»»

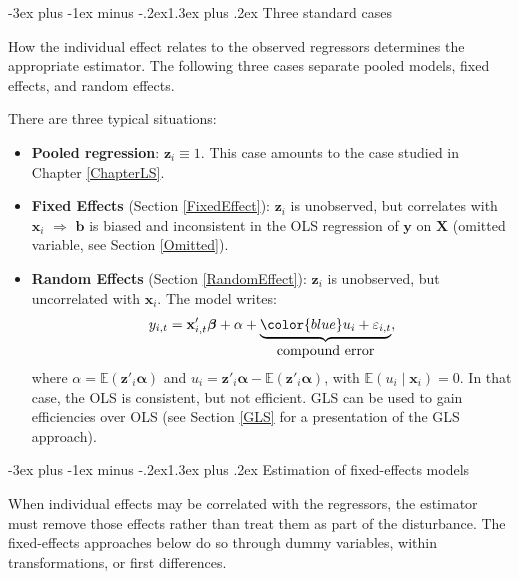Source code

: \documentclass[
  11pt,
]{book}
\makeatletter
\providecommand{\tightlist}{%
  \setlength{\itemsep}{0pt}\setlength{\parskip}{0pt}}
\renewcommand\section{\@startsection{section}{1}{\z@}
  {-3ex plus -1ex minus -.2ex}{1.3ex plus .2ex}
  {\normalfont\Large\bfseries\color{TextbookInk}}}
\theoremstyle{definition}
\theoremstyle{definition}
\theoremstyle{definition}
\theoremstyle{definition}
\theoremstyle{remark}
\makeatother
\begin{document}
\section{Three standard cases}\label{panel-cases}

How the individual effect relates to the observed regressors determines the appropriate estimator. The following three cases separate pooled models, fixed effects, and random effects.

There are three typical situations:

\begin{itemize}
\tightlist
\item
  \textbf{Pooled regression}: \(\mathbf{z}_i \equiv 1\). This case amounts to the case studied in Chapter \ref{ChapterLS}.
\item
  \textbf{Fixed Effects} (Section \ref{FixedEffect}): \(\mathbf{z}_i\) is unobserved, but correlates with \(\mathbf{x}_i\) \(\Rightarrow\) \(\mathbf{b}\) is biased and inconsistent in the OLS regression of \(\mathbf{y}\) on \(\mathbf{X}\) (omitted variable, see Section \ref{Omitted}).
\item
  \textbf{Random Effects} (Section \ref{RandomEffect}): \(\mathbf{z}_i\) is unobserved, but uncorrelated with \(\mathbf{x}_i\). The model writes:
  \[
  y_{i,t} = \mathbf{x}'_{i,t}\boldsymbol\beta + \alpha +  \underbrace{{\color{blue}u_i + \varepsilon_{i,t}}}_{\mbox{compound error}},
  \]
  where \(\alpha = \mathbb{E}(\mathbf{z}'_{i}\boldsymbol\alpha)\) and \(u_i = \mathbf{z}'_{i}\boldsymbol\alpha - \mathbb{E}(\mathbf{z}'_{i}\boldsymbol\alpha)\), with \(\mathbb{E}(u_i\mid\mathbf{x}_i)=0\). In that case, the OLS is consistent, but not efficient. GLS can be used to gain efficiencies over OLS (see Section \ref{GLS} for a presentation of the GLS approach).
\end{itemize}

\section{Estimation of fixed-effects models}\label{FixedEffect}

When individual effects may be correlated with the regressors, the estimator must remove those effects rather than treat them as part of the disturbance. The fixed-effects approaches below do so through dummy variables, within transformations, or first differences.
\end{document}
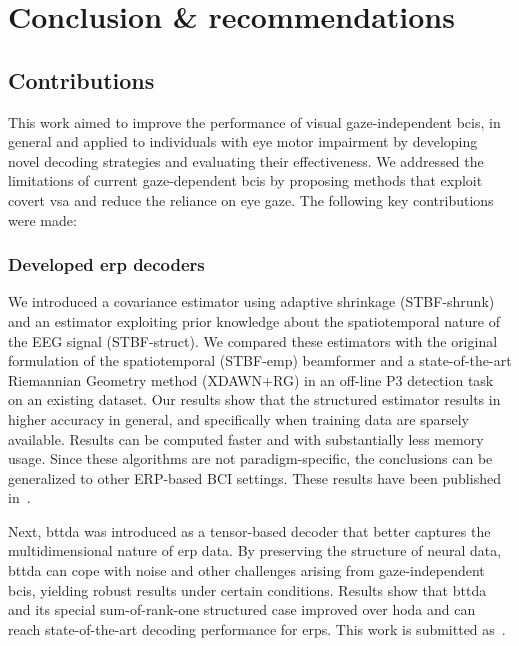 \chapter{Conclusion \& recommendations}

\section{Contributions}

This work aimed to improve the performance of visual gaze-independent \acsp{bci}, in general
and applied to individuals with eye motor impairment by developing novel decoding
strategies and evaluating their effectiveness.
We addressed the limitations of current gaze-dependent \acp{bci} by proposing methods that
exploit covert \ac{vsa} and reduce the reliance on eye gaze.
The following key contributions were made:

\subsection{Developed \acs{erp} decoders}
We introduced a covariance estimator using adaptive shrinkage (STBF-shrunk) and an estimator
exploiting prior knowledge about the spatiotemporal nature of the EEG signal
(STBF-struct).
We compared these estimators with the original formulation of the
spatiotemporal (STBF-emp)
beamformer and a state-of-the-art Riemannian Geometry method (XDAWN+RG) in an off-line P3 detection task on
an existing dataset.
Our results show that the structured estimator results in higher accuracy in
general, and specifically when training data are sparsely available.
Results can be computed faster and with
substantially less memory usage.
Since these algorithms are not paradigm-specific, the conclusions can be
generalized to other ERP-based BCI settings.
These results have been published in~\textcite{VanDenKerchove2022}.

Next, \acf{bttda} was introduced as a tensor-based decoder that better captures the
multidimensional nature of \ac{erp} data.
By preserving the structure of neural data, \ac{bttda} can cope with noise and other challenges
arising from gaze-independent \acp{bci}, yielding robust results under certain conditions.
Results show that \ac{bttda} and its special sum-of-rank-one structured case
improved over \ac{hoda} and can reach state-of-the-art decoding performance for
\acp{erp}.
This work is submitted as~\textcite{Vandenkerchove2024b}.

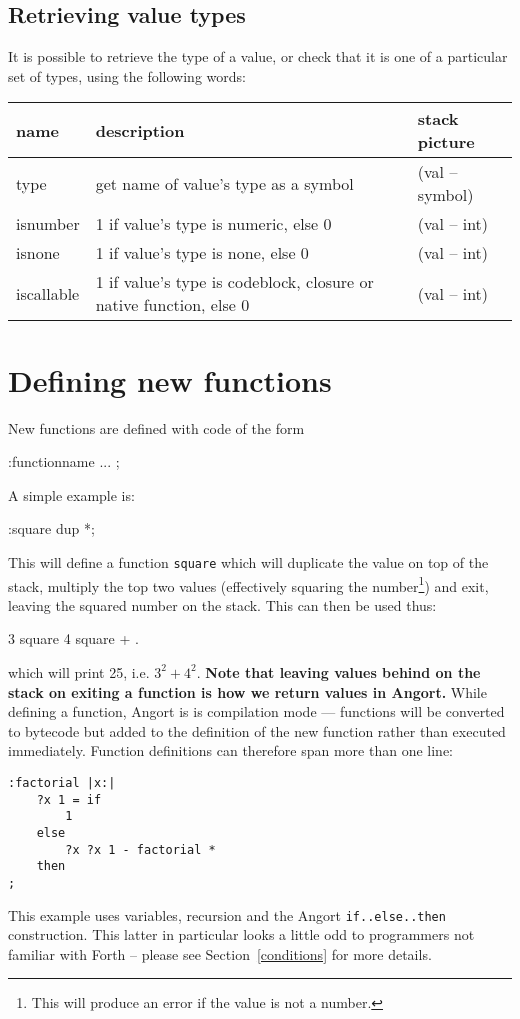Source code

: \subsection{Retrieving value types}
\label{typechecking}
It is possible to retrieve the type of a value, or check that it is
one of a particular set of types, using the following words:
\begin{center}
\begin{tabular}{|l|p{4in}|l|}\hline
\textbf{name} & \textbf{description} & \textbf{stack picture}\\ \hline
type & get name of value's type as a symbol & (val -- symbol)\\
isnumber & 1 if value's type is numeric, else 0 & (val -- int)\\
isnone & 1 if value's type is none, else 0 & (val -- int)\\
iscallable & 1 if value's type is codeblock, closure or native function, else 0 & (val -- int)\\
\hline
\end{tabular}
\end{center}

\clearpage
\section{Defining new functions}
New functions are defined with code of the form
\begin{v}
:functionname ... ;
\end{v}
A simple example is:
\begin{v}
:square dup *;
\end{v}
This will define a function \texttt{square} which will duplicate
the value on top of the stack, multiply the top two values
(effectively squaring the number\footnote{This will produce
an error if the value is not a number.}) and exit, leaving the
squared number on the stack. This can then be used thus:
\begin{v}
3 square 4 square + .
\end{v}
which will print 25, i.e. $3^2+4^2$. \textbf{Note that leaving values behind
on the stack on exiting a function is how we return values in Angort.}
While defining a function, Angort is is compilation mode --- functions will
be converted to bytecode but added to the definition of the new function
rather than executed immediately. Function definitions can therefore span
more than one line:
\begin{lstlisting}
:factorial |x:|
    ?x 1 = if
        1
    else
        ?x ?x 1 - factorial *
    then
;  
\end{lstlisting}
This example uses variables, recursion and the Angort \texttt{if..else..then} construction.
This latter in particular looks a little odd to programmers not familiar with Forth -- please
see Section~\ref{conditions} for more details.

««

Exercise
Answer with one number only: how many lines in the listing include "Angort".

Exercise response
3